7/10
sincere, daring
17 March 2008
Warning: Spoilers
spoilers-yes

A hidden anti-war gem. A marvel for its courage.

"The Eagle and the Hawk" is a minimal but concrete recreation of the lives of Air Force volunteers during world war one. Jerry Young (Fredric March) is a Flying Corps pilot who is more responsible for shooting (documenting) German positions than shooting people. But it's war close up and he' anguished and awed by the severe endings to the young lives who serve as his tail observers. Actual war deaths, as opposed to the glorifying and benign fictions fed him, evoke in him compassion and guilt. When Crocker (Carey Grant), a crack gunner, and the personification of cold-blooded macho, kills a parachuting German balloon observer (opposed to rules of engagement) from Young's tail position, Jerry's shell cracks. Broken-heartened and disillusioned, his life is robbed of sleep and solace. But because of his own survival of so many critical missions have given him hero status, he cannot cut and run. Caught in vicious cycle of metals, ribbons, honors, dinners, toasts, he is also caught in a deeper vicious cycle of killing and bloodshed. Tormented, he has but one exit, and after one final attempt to publicly lay bare his plights and that of lives he feels responsible for, he shoots himself.

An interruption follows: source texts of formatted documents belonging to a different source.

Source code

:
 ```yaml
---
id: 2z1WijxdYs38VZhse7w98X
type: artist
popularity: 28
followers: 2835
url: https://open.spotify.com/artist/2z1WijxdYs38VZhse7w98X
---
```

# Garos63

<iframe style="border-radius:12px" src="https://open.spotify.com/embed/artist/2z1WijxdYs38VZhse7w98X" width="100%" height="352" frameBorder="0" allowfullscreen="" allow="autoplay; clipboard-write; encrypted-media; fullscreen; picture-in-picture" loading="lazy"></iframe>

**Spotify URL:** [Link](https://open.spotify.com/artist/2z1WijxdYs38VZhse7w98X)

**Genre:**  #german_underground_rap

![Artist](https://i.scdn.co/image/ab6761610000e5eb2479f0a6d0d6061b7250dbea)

Ironically, Crocker, the only soldier with the stomach to hear his speech, is the one who breaks away from this celebration in Young's honor, and finds his body. No longer able to feign callousness, he conceals his partner's corpse till the dawn mission, when he can set up an heroic battle death which is actually a double suicide--the eagle and the hawk going down together. This completes the unified statement this movie makes against war--so like the Winter Soldier Testimony held by Vietnam Vets and most recently by Iraqi Vets--in which "the war to end all wars" is exposed as a deeper commitment to the machinery of war.